Right-wing roots
The scholarly quest to discover the roots of the religious right has already passed through several iterations. The first task was to expose what I have called the abortion myth: religious right leaders' self-generated fiction that their moral outrage over the Supreme Court's 1973 Roe v. Wade ruling bestirred them out of their apolitical torpor and galvanized them into a political movement.
The facts tell a different story. At their meeting in 1971, delegates ("messengers") to the annual gathering of the Southern Baptist Convention, hardly a bastion of liberalism, passed a resolution calling for the legalization of abortion, a resolution they reaffirmed in 1974 and again in 1976. When the Roe decision was handed down, several evangelicals, including the redoubtable fundamentalist W. A. Criswell, applauded it as marking an appropriate distinction between personal morality and public policy.

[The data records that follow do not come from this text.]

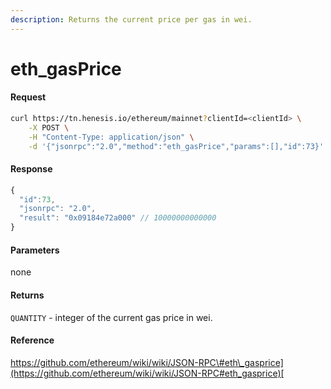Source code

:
 ```yaml
---
description: Returns the current price per gas in wei.
---
```


# eth\_gasPrice

#### Request

```bash
curl https://tn.henesis.io/ethereum/mainnet?clientId=<clientId> \
    -X POST \
    -H "Content-Type: application/json" \
    -d '{"jsonrpc":"2.0","method":"eth_gasPrice","params":[],"id":73}'
```

#### Response

```javascript
{
  "id":73,
  "jsonrpc": "2.0",
  "result": "0x09184e72a000" // 10000000000000
}
```

#### Parameters

none

#### Returns <a id="returns"></a>

`QUANTITY` - integer of the current gas price in wei.

#### Reference <a id="reference"></a>

​[https://github.com/ethereum/wiki/wiki/JSON-RPC\#eth\_gasprice](https://github.com/ethereum/wiki/wiki/JSON-RPC#eth_gasprice)​[  
](https://docs.tn.henesis.io/ethereum/eth_estimategas)

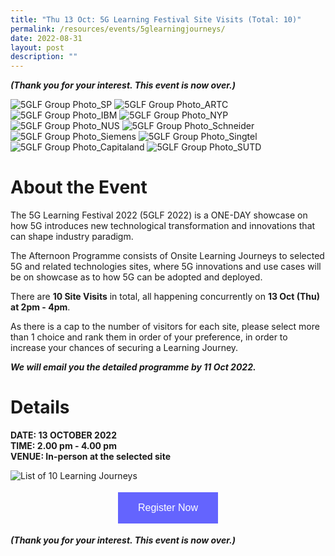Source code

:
 ```yaml
---
title: "Thu 13 Oct: 5G Learning Festival Site Visits (Total: 10)"
permalink: /resources/events/5glearningjourneys/
date: 2022-08-31
layout: post
description: ""
---
```

***(Thank you for your interest. This event  is now over.)***

![5GLF Group Photo_SP](/images/events/5GLF/5GLF%20Group%20Photo_5G%20AIoT%20Centre,%20SP.jpg)
![5GLF Group Photo_ARTC](/images/events/5GLF/5GLF%20Group%20Photo_ARTC.jpg)
![5GLF Group Photo_IBM](/images/events/5GLF/5GLF%20Group%20Photo_i4%20Studio,%20IBM.jpg)
![5GLF Group Photo_NYP](/images/events/5GLF/5GLF%20Group%20Photo_APEX%205G,%20NYP.jpg)
![5GLF Group Photo_NUS](/images/events/5GLF/5GLF%20Group%20Photo_Unmanned%20Smart%20Facilities%20Management,%20NUS.jpg)
![5GLF Group Photo_Schneider](/images/events/5GLF/5GLF%20Group%20Photo_Schneider%20Electric%20Innovation%20Hub%20.jpg)
![5GLF Group Photo_Siemens](/images/events/5GLF/5GLF%20Group%20Photo_AMTC%20Siemens.jpg)
![5GLF Group Photo_Singtel](/images/events/5GLF/5GLF%20Group%20Photo_FutureNow%20Innovation%20Centre,%20Singtel.jpg)
![5GLF Group Photo_Capitaland](/images/events/5GLF/5GLF%20Group%20Photo_Smart%20Urban%20Co-Innovation%20Lab,%20Capitaland.jpg)
![5GLF Group Photo_SUTD](/images/events/5GLF/5GLF_Group%20Photo_Future%20Communications%20Connectivity%20Lab,%20SUTD.jpg)

# About the Event

The 5G Learning Festival 2022 (5GLF 2022) is a ONE-DAY showcase on how 5G introduces new technological transformation and innovations that can shape industry paradigm. 

The Afternoon Programme consists of Onsite Learning Journeys to selected 5G and related technologies sites, where 5G innovations and use cases will be on showcase as to how 5G can be adopted and deployed. 

There are **10 Site Visits** in total, all happening concurrently on **13 Oct (Thu) at 2pm - 4pm**. 

As there is a cap to the number of visitors for each site, please select more than 1 choice and rank them in order of your preference, in order to increase your chances of securing a Learning Journey. 

***We will email you the detailed programme by 11 Oct 2022.***

# Details
**DATE: 13 OCTOBER 2022** <br> 
**TIME: 2.00 pm - 4.00 pm** <br> 
**VENUE: In-person at the selected site**

![List of 10 Learning Journeys](/images/events/5GLF/Learning%20Journey%20Website-3s.png)

<style>
#register {
  background-color: #0000ff;
  border: none;
  color: white;
  padding: 16px 32px;
  text-align: center;
  font-size: 16px;
  margin: 4px 2px;
  opacity: 0.6;
  transition: 0.3s;
  display: inline-block;
  text-decoration: none;
  cursor: pointer;
}
</style>

<center><a href="https://form.gov.sg/628f22d33778d80011a07cc6" target="_blank"><button id="register" class="btn">Register Now</button></a></center>

***(Thank you for your interest. This event  is now over.)***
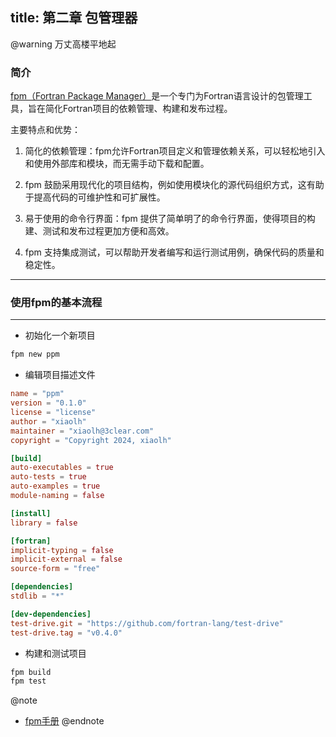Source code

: title: 第二章 包管理器
---

@warning 万丈高楼平地起

### 简介

[fpm（Fortran Package Manager）](https://github.com/fortran-lang/fpm)是一个专门为Fortran语言设计的包管理工具，旨在简化Fortran项目的依赖管理、构建和发布过程。

主要特点和优势：

1. 简化的依赖管理：fpm允许Fortran项目定义和管理依赖关系，可以轻松地引入和使用外部库和模块，而无需手动下载和配置。


2. fpm 鼓励采用现代化的项目结构，例如使用模块化的源代码组织方式，这有助于提高代码的可维护性和可扩展性。


3. 易于使用的命令行界面：fpm 提供了简单明了的命令行界面，使得项目的构建、测试和发布过程更加方便和高效。


4. fpm 支持集成测试，可以帮助开发者编写和运行测试用例，确保代码的质量和稳定性。

***

### 使用fpm的基本流程

***

* 初始化一个新项目

```bash
fpm new ppm
```

* 编辑项目描述文件

```toml
name = "ppm"
version = "0.1.0"
license = "license"
author = "xiaolh"
maintainer = "xiaolh@3clear.com"
copyright = "Copyright 2024, xiaolh"

[build]
auto-executables = true
auto-tests = true
auto-examples = true
module-naming = false

[install]
library = false

[fortran]
implicit-typing = false
implicit-external = false
source-form = "free"

[dependencies]
stdlib = "*"

[dev-dependencies]
test-drive.git = "https://github.com/fortran-lang/test-drive"
test-drive.tag = "v0.4.0"
```

* 构建和测试项目

```bash
fpm build
fpm test
```

@note

- [fpm手册](https://fpm.fortran-lang.org/)
@endnote

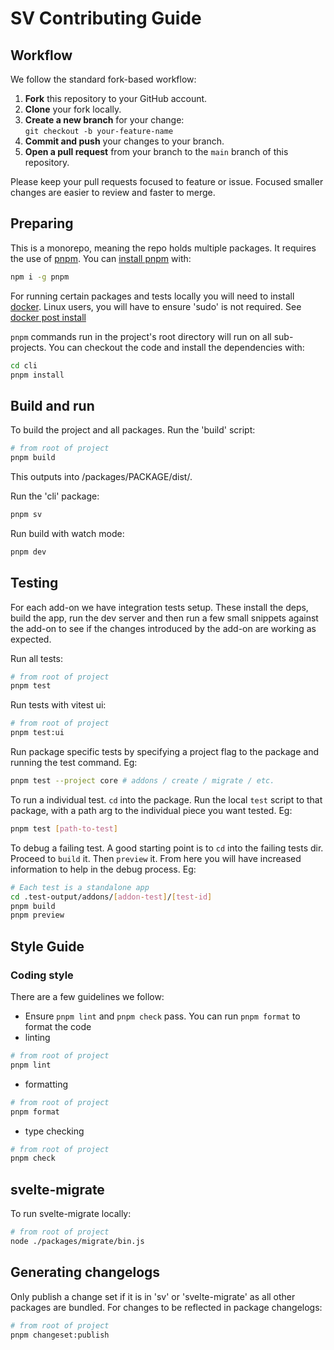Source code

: # SV Contributing Guide

## Workflow

We follow the standard fork-based workflow:

1. **Fork** this repository to your GitHub account.
2. **Clone** your fork locally.
3. **Create a new branch** for your change:  
   `git checkout -b your-feature-name`
4. **Commit and push** your changes to your branch.
5. **Open a pull request** from your branch to the `main` branch of this repository.

Please keep your pull requests focused to feature or issue. Focused smaller changes are easier to review and faster to merge.

## Preparing
This is a monorepo, meaning the repo holds multiple packages. It requires the use of [pnpm](https://pnpm.io/). You can [install pnpm](https://pnpm.io/installation) with:

```bash
npm i -g pnpm
```

For running certain packages and tests locally you will need to install [docker](https://docs.docker.com/get-started/get-docker).
Linux users, you will have to ensure 'sudo' is not required. See [docker post install](https://docs.docker.com/engine/install/linux-postinstall/)

`pnpm` commands run in the project's root directory will run on all sub-projects. You can checkout the code and install the dependencies with:

```bash
cd cli
pnpm install
```

## Build and run
To build the project and all packages. Run the 'build' script:

```bash
# from root of project
pnpm build
```
This outputs into /packages/PACKAGE/dist/.

Run the 'cli' package:
```bash
pnpm sv
```

Run build with watch mode:
```bash
pnpm dev
```

## Testing

For each add-on we have integration tests setup. These install the deps, build the app, run the dev server and then run a few small snippets against the add-on to see if the changes introduced by the add-on are working as expected.

Run all tests:
```bash
# from root of project
pnpm test
```

Run tests with vitest ui:
```bash
# from root of project
pnpm test:ui
```

Run package specific tests by specifying a project flag to the package and running the test command. Eg:
```bash
pnpm test --project core # addons / create / migrate / etc.
```

To run a individual test. `cd` into the package. Run the local `test` script to that package, with a path arg to the individual piece you want tested. Eg:
```bash
pnpm test [path-to-test]
```

To debug a failing test. A good starting point is to `cd` into the failing tests dir. Proceed to `build` it. Then `preview` it. From here you will have increased information to help in the debug process. Eg:
```bash
# Each test is a standalone app
cd .test-output/addons/[addon-test]/[test-id]
pnpm build
pnpm preview
```

## Style Guide

### Coding style

There are a few guidelines we follow:

- Ensure `pnpm lint` and `pnpm check` pass. You can run `pnpm format` to format the code
- linting
```bash
# from root of project
pnpm lint
```
- formatting
```bash
# from root of project
pnpm format
```
- type checking
```bash
# from root of project
pnpm check
```

## svelte-migrate
To run svelte-migrate locally:
```bash
# from root of project
node ./packages/migrate/bin.js 
```

## Generating changelogs
Only publish a change set if it is in 'sv' or 'svelte-migrate' as all other packages are bundled. 
For changes to be reflected in package changelogs:
```bash
# from root of project
pnpm changeset:publish
```
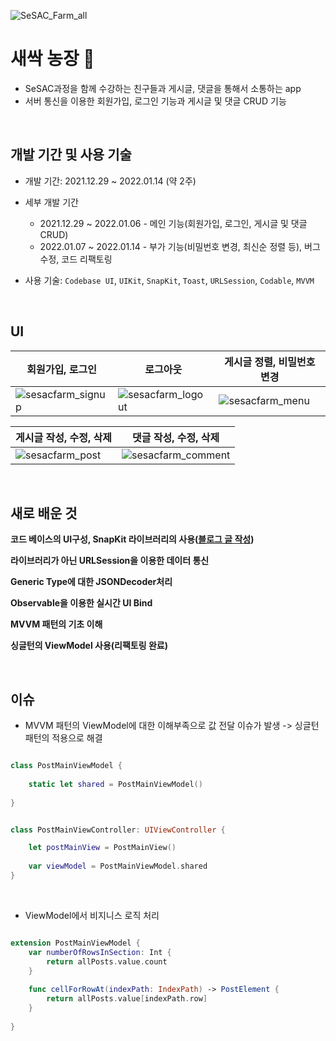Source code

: ![SeSAC_Farm_all](https://user-images.githubusercontent.com/61327153/155844973-ec7d1b25-9cab-4cbd-9dc2-101594bdba1f.png)

# 새싹 농장 🌱

- SeSAC과정을 함께 수강하는 친구들과 게시글, 댓글을 통해서 소통하는 app
- 서버 통신을 이용한 회원가입, 로그인 기능과 게시글 및 댓글 CRUD 기능

</br>

## 개발 기간 및 사용 기술

- 개발 기간: 2021.12.29 ~ 2022.01.14 (약 2주)
- 세부 개발 기간
  - 2021.12.29 ~ 2022.01.06 - 메인 기능(회원가입, 로그인, 게시글 및 댓글 CRUD)
  - 2022.01.07 ~ 2022.01.14 - 부가 기능(비밀번호 변경, 최신순 정렬 등), 버그 수정, 코드 리팩토링

- 사용 기술: `Codebase UI`, `UIKit`, `SnapKit`, `Toast`, `URLSession`, `Codable`, `MVVM`
 
 </br>
 
## UI

| 회원가입, 로그인 | 로그아웃 | 게시글 정렬, 비밀번호 변경 |
| ------ | ------ | ------ |
|![sesacfarm_signup](https://user-images.githubusercontent.com/61327153/155847199-8aaa19d9-ce53-4e5e-bd9d-4a5ddce4003e.gif)| ![sesacfarm_logout](https://user-images.githubusercontent.com/61327153/155847224-c2e3ed02-1c0e-45dc-bdb6-436360282e6f.gif) | ![sesacfarm_menu](https://user-images.githubusercontent.com/61327153/155847228-a60fa2d8-0e45-4b7a-987c-d6b6fd7de27b.gif) |

| 게시글 작성, 수정, 삭제 | 댓글 작성, 수정, 삭제 |
| ------ | ------ |
| ![sesacfarm_post](https://user-images.githubusercontent.com/61327153/155847303-ca288d95-17c3-4885-bb77-8d109021a763.gif) | ![sesacfarm_comment](https://user-images.githubusercontent.com/61327153/155847305-02c4fdc9-0911-4e5d-a934-4796676b36aa.gif) |

</br>

## 새로 배운 것

**코드 베이스의 UI구성, SnapKit 라이브러리의 사용([블로그 글 작성](https://kokojong.tistory.com/6))**

**라이브러리가 아닌 URLSession을 이용한 데이터 통신**

**Generic Type에 대한 JSONDecoder처리**

**Observable을 이용한 실시간 UI Bind**

**MVVM 패턴의 기초 이해**

**싱글턴의 ViewModel 사용(리팩토링 완료)**

</br>

## 이슈

- MVVM 패턴의 ViewModel에 대한 이해부족으로 값 전달 이슈가 발생 -> 싱글턴 패턴의 적용으로 해결

```swift

class PostMainViewModel {
    
    static let shared = PostMainViewModel()
    
}
```

```swift

class PostMainViewController: UIViewController {

    let postMainView = PostMainView()
    
    var viewModel = PostMainViewModel.shared
}
```

<br/>

- ViewModel에서 비지니스 로직 처리

```swift

extension PostMainViewModel {
    var numberOfRowsInSection: Int {
        return allPosts.value.count
    }
    
    func cellForRowAt(indexPath: IndexPath) -> PostElement {
        return allPosts.value[indexPath.row]
    }
    
}
```
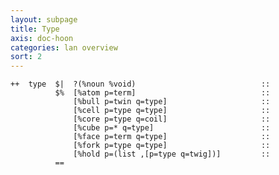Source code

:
 ```yaml
---
layout: subpage
title: Type
axis: doc-hoon
categories: lan overview
sort: 2
---
```


    ++  type  $|  ?(%noun %void)                            ::
              $%  [%atom p=term]                            ::
                  [%bull p=twin q=type]                     ::
                  [%cell p=type q=type]                     ::
                  [%core p=type q=coil]                     ::
                  [%cube p=* q=type]                        ::
                  [%face p=term q=type]                     ::
                  [%fork p=type q=type]                     ::
                  [%hold p=(list ,[p=type q=twig])]         ::
              ==           
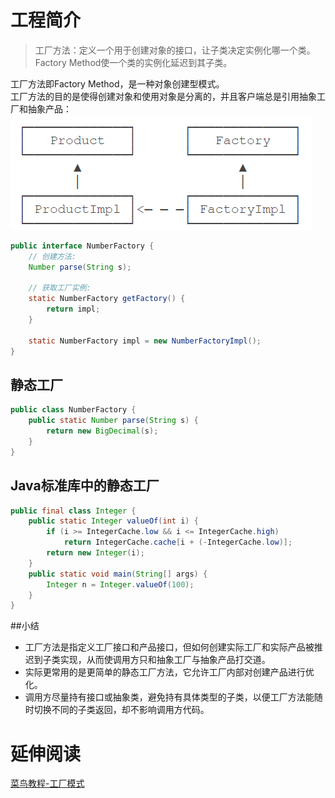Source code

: # 工程简介
> 工厂方法：定义一个用于创建对象的接口，让子类决定实例化哪一个类。Factory Method使一个类的实例化延迟到其子类。

工厂方法即Factory Method，是一种对象创建型模式。     
工厂方法的目的是使得创建对象和使用对象是分离的，并且客户端总是引用抽象工厂和抽象产品：     
![img.png](img.png)

```java
public interface NumberFactory {
    // 创建方法:
    Number parse(String s);

    // 获取工厂实例:
    static NumberFactory getFactory() {
        return impl;
    }

    static NumberFactory impl = new NumberFactoryImpl();
}
```

## 静态工厂
```java
public class NumberFactory {
    public static Number parse(String s) {
        return new BigDecimal(s);
    }
}
```

## Java标准库中的静态工厂
```java
public final class Integer {
    public static Integer valueOf(int i) {
        if (i >= IntegerCache.low && i <= IntegerCache.high)
            return IntegerCache.cache[i + (-IntegerCache.low)];
        return new Integer(i);
    }
    public static void main(String[] args) {
        Integer n = Integer.valueOf(100);
    }
}
```

##小结
- 工厂方法是指定义工厂接口和产品接口，但如何创建实际工厂和实际产品被推迟到子类实现，从而使调用方只和抽象工厂与抽象产品打交道。
- 实际更常用的是更简单的静态工厂方法，它允许工厂内部对创建产品进行优化。
- 调用方尽量持有接口或抽象类，避免持有具体类型的子类，以便工厂方法能随时切换不同的子类返回，却不影响调用方代码。
# 延伸阅读 
[菜鸟教程-工厂模式](https://www.runoob.com/design-pattern/factory-pattern.html)

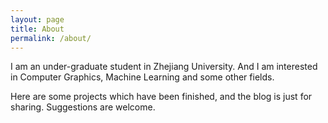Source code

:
 ```yaml
---
layout: page
title: About
permalink: /about/
---
```


I am an under-graduate student in Zhejiang University.  And I am interested in Computer Graphics, Machine Learning and some other fields. 

Here are some projects which have been finished, and the blog is just for sharing. Suggestions are welcome.

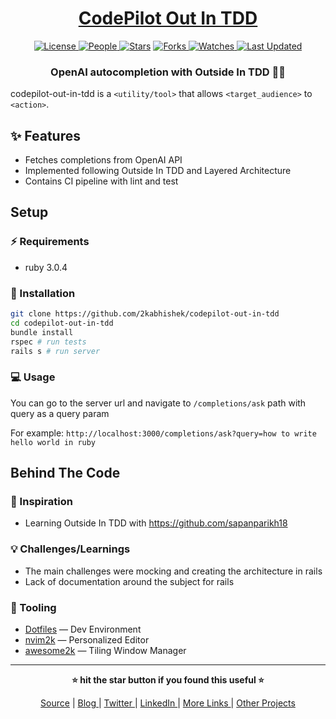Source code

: <div align = "center">

<h1><a href="https://github.com/2kabhishek/codepilot-out-in-tdd">CodePilot Out In TDD</a></h1>

<a href="https://github.com/2KAbhishek/codepilot-out-in-tdd/blob/main/LICENSE">
<img alt="License" src="https://img.shields.io/github/license/2kabhishek/codepilot-out-in-tdd?style=flat&color=eee&label="> </a>

<a href="https://github.com/2KAbhishek/codepilot-out-in-tdd/graphs/contributors">
<img alt="People" src="https://img.shields.io/github/contributors/2kabhishek/codepilot-out-in-tdd?style=flat&color=ffaaf2&label=People"> </a>

<a href="https://github.com/2KAbhishek/codepilot-out-in-tdd/stargazers">
<img alt="Stars" src="https://img.shields.io/github/stars/2kabhishek/codepilot-out-in-tdd?style=flat&color=98c379&label=Stars"></a>

<a href="https://github.com/2KAbhishek/codepilot-out-in-tdd/network/members">
<img alt="Forks" src="https://img.shields.io/github/forks/2kabhishek/codepilot-out-in-tdd?style=flat&color=66a8e0&label=Forks"> </a>

<a href="https://github.com/2KAbhishek/codepilot-out-in-tdd/watchers">
<img alt="Watches" src="https://img.shields.io/github/watchers/2kabhishek/codepilot-out-in-tdd?style=flat&color=f5d08b&label=Watches"> </a>

<a href="https://github.com/2KAbhishek/codepilot-out-in-tdd/pulse">
<img alt="Last Updated" src="https://img.shields.io/github/last-commit/2kabhishek/codepilot-out-in-tdd?style=flat&color=e06c75&label="> </a>

<h3>OpenAI autocompletion with Outside In TDD 🤖✨</h3>

</div>

codepilot-out-in-tdd is a `<utility/tool>` that allows `<target_audience>` to `<action>`.

## ✨ Features

-   Fetches completions from OpenAI API
-   Implemented following Outside In TDD and Layered Architecture
-   Contains CI pipeline with lint and test

## Setup

### ⚡ Requirements

-   ruby 3.0.4

### 🚀 Installation

```bash
git clone https://github.com/2kabhishek/codepilot-out-in-tdd
cd codepilot-out-in-tdd
bundle install
rspec # run tests
rails s # run server
```

### 💻 Usage

You can go to the server url and navigate to `/completions/ask` path with query as a query param

For example: `http://localhost:3000/completions/ask?query=how to write hello world in ruby`

## Behind The Code

### 🌈 Inspiration

-   Learning Outside In TDD with https://github.com/sapanparikh18

### 💡 Challenges/Learnings

-   The main challenges were mocking and creating the architecture in rails
-   Lack of documentation around the subject for rails

### 🧰 Tooling

-   [Dotfiles](https://github.com/2kabhishek/Dotfiles) — Dev Environment
-   [nvim2k](https://github.com/2kabhishek/nvim2k) — Personalized Editor
-   [awesome2k](https://github.com/2kabhishek/awesome2k) — Tiling Window Manager

<hr>

<div align="center">

<strong>⭐ hit the star button if you found this useful ⭐</strong><br>

<a href="https://github.com/2KAbhishek/codepilot-out-in-tdd">Source</a>
| <a href="https://2kabhishek.github.io/blog" target="_blank">Blog </a>
| <a href="https://twitter.com/2kabhishek" target="_blank">Twitter </a>
| <a href="https://linkedin.com/in/2kabhishek" target="_blank">LinkedIn </a>
| <a href="https://2kabhishek.github.io/links" target="_blank">More Links </a>
| <a href="https://2kabhishek.github.io/projects" target="_blank">Other Projects </a>

</div>
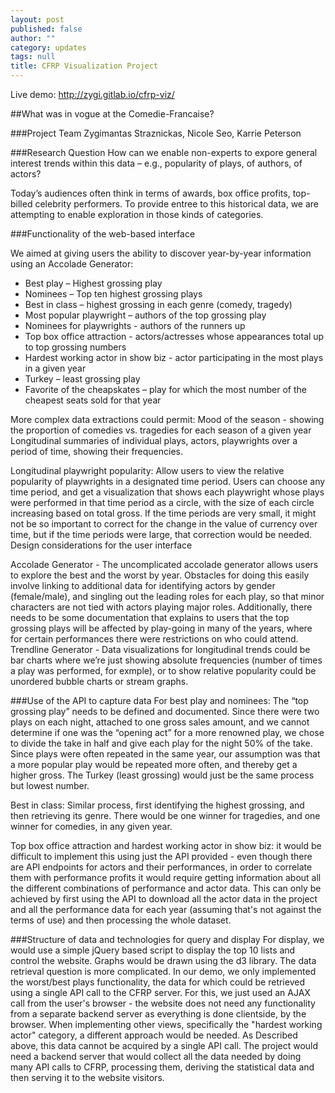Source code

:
 ```yaml
---
layout: post
published: false
author: ""
category: updates
tags: null
title: CFRP Visualization Project
---
```


Live demo: http://zygi.gitlab.io/cfrp-viz/

##What was in vogue at the Comedie-Francaise?

###Project Team
Zygimantas Straznickas, Nicole Seo, Karrie Peterson

###Research Question
How can we enable non-experts to expore general interest trends within this data – e.g., popularity of plays, of authors, of actors? 

Today’s audiences often think in terms of awards, box office profits, top-billed celebrity performers.  To provide entree to this historical data, we are attempting to enable exploration in those kinds of categories.

###Functionality of the web-based interface

We aimed at giving users the ability to discover year-by-year information using an Accolade Generator:

- Best play – Highest grossing play
- Nominees – Top ten highest grossing plays
- Best in class – highest grossing in each genre  (comedy, tragedy)
- Most popular playwright – authors of the top grossing play
- Nominees for playwrights - authors of the runners up
- Top box office attraction - actors/actresses whose appearances total up to top grossing numbers
- Hardest working actor in show biz - actor participating in the most plays in a given year
- Turkey – least grossing play
- Favorite of the cheapskates – play for which the most number of the cheapest seats sold for that year
 
More complex data extractions could permit:	
Mood of the season - showing the proportion of comedies vs. tragedies for each season of a given year 
Longitudinal summaries of individual plays, actors, playwrights over a period of time, showing their frequencies.

Longitudinal playwright popularity:  Allow users to view the relative popularity of playwrights in a designated time period.  Users can choose any time period, and get a visualization that shows each playwright whose plays were performed in that time period as a circle, with the size of each circle increasing based on total gross.  If the time periods are very small, it might not be so important to correct for the change in the value of currency over time, but if the time periods were large, that correction would be needed.
Design considerations for the user interface

Accolade Generator - The uncomplicated accolade generator allows users to explore the best and the worst by year.   Obstacles for doing this easily involve linking to additional data for identifying actors by gender (female/male), and singling out the leading roles for each play, so that minor characters are not tied with actors playing major roles.  Additionally, there needs to be some documentation that explains to users that the top grossing plays will be affected by play-going in many of the years, where for certain performances there were restrictions on who could attend. 
Trendline Generator - Data visualizations for longitudinal trends could be bar charts where we’re just showing absolute frequencies (number of times a play was performed, for exmple), or to show relative popularity could be unordered bubble charts or stream graphs.  

###Use of the API to capture data
For best play and nominees:  The “top grossing play” needs to be defined and documented.  Since there were two plays on each night, attached to one gross sales amount, and we cannot determine if one was the “opening act” for a more renowned play, we chose to divide the take in half and give each play for the night 50% of the take.  Since plays were often repeated in the same year, our assumption was that a more popular play would be repeated more often, and thereby get a higher gross.  The Turkey (least grossing) would just be the same process but lowest number.

Best in class:  Similar process, first identifying the highest grossing, and then retrieving its genre.  There would be one winner for tragedies, and one winner for comedies, in any given year. 

Top box office attraction and hardest working actor in show biz: it would be difficult to implement this using just the API provided - even though there are API endpoints for actors and their performances, in order to correlate them with performance profits it would require getting information about all the different combinations of performance and actor data. This can only be achieved by first using the API to download all the actor data in the project and all the performance data for each year (assuming that's not against the terms of use) and then processing the whole dataset. 

###Structure of data and technologies for query and display
For display, we would use a simple jQuery based script to display the top 10 lists and control the website. Graphs would be drawn using the d3 library. The data retrieval question is more complicated. In our demo, we only implemented the worst/best plays functionality, the data for which could be retrieved using a single API call to the CFRP server. For this, we just used an AJAX call from the user's browser - the website does not need any functionality from a separate backend server as everything is done clientside, by the browser. When implementing other views, specifically the "hardest working actor" category, a different approach would be needed. As Described above, this data cannot be acquired by a single API call. The project would need a backend server that would collect all the data needed by doing many API calls to CFRP, processing them, deriving the statistical data and then serving it to the website visitors.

Only later in the decade, following the 1978 midterm elections and the circulation of a film series called Whatever Happened to the Human Race?, which featured Francis Schaeffer and C. Everett Koop, did evangelicals embrace what they had previously regarded as a Catholic issue.
Having dispensed with the abortion myth, a second generation of scholars has peeled back additional distortions to reveal the deeper historical impulses that would come to the fore in the late 1970s. Steven P. Miller's Billy Graham and the Rise of the Republican South examines the complicity of the 20th century's most famous evangelist. For good and obvious reasons, some historians, such as Lisa McGirr in Suburban Warriors: The Origins of the New American Right, have trained their focus on Southern California, especially Orange County, as a kind of petri dish for political conservatism.
Darren Dochuk's very impressive book From Bible Belt to Sunbelt builds on the work of both McGirr and Miller and pushes the narrative back another generation or two. Politically conservative evangelicalism, Dochuk insists, can be traced to what he calls the "western South," states like Arkansas, Texas and Oklahoma.
The story, according to Dochuk, goes something like this. Evangelical emigrants from the western South fled the Dust Bowl and headed toward Southern California, where they encountered a culture steeped in progressive thinking. "Faced with a fragmented culture, in which their beliefs seemed at odds with dominant liberal viewpoints," Dochuk writes, "southern evangelicals began constructing an alternative system of churches and schools, and proclaiming their brand of Christian nationalism as a counterweight to progressive notions of citizenship."
Beginning in the late 1940s, this cohort of transplanted evangelicals, prodded by an array of preachers and entrepreneurs, united first with one another and then with various business interests to create a formidable political force, one that drew on evangelical educational and cultural institutions that perpetuated the linkage between Southern California and the western South: John Brown University, Pepperdine College (later University), Campus Crusade for Christ, radio station KGER, Trinity Broadcasting Network and others. That coalition eventually helped propel Ronald Reagan to the governorship in 1966 and assisted Richard Nixon's reelection in 1972. By the late 1970s, this Sunbelt coalition, embodied in the religious right, had sufficient national influence to ensure Reagan's election to the presidency in 1980.
Dochuk's argument is far more nuanced and textured than I can replicate here. From Bible Belt to Sunbelt is the product of prodigious research; the author probes everything from local church newsletters to university and presidential archives. He covers such colorful figures as J. Frank Norris, Norvel Young, James Fifield, J. Vernon McGee, "Fighting Bob" Shuler and Pat Boone, whom Dochuk describes as an "evangelical statesman." The fears of the cold war figure into the story. "I don't want to live in a Communist United States," Boone declared at a Southern California rally in 1961. "I would rather see my four girls shot and die as little girls who have faith in God than leave them to die some years later as godless, faithless, soulless Communists." Dochuk recounts evangelicalism's entanglement with the John Birch Society and a bizarre populist old-age pension plan called the Ham and Eggs movement.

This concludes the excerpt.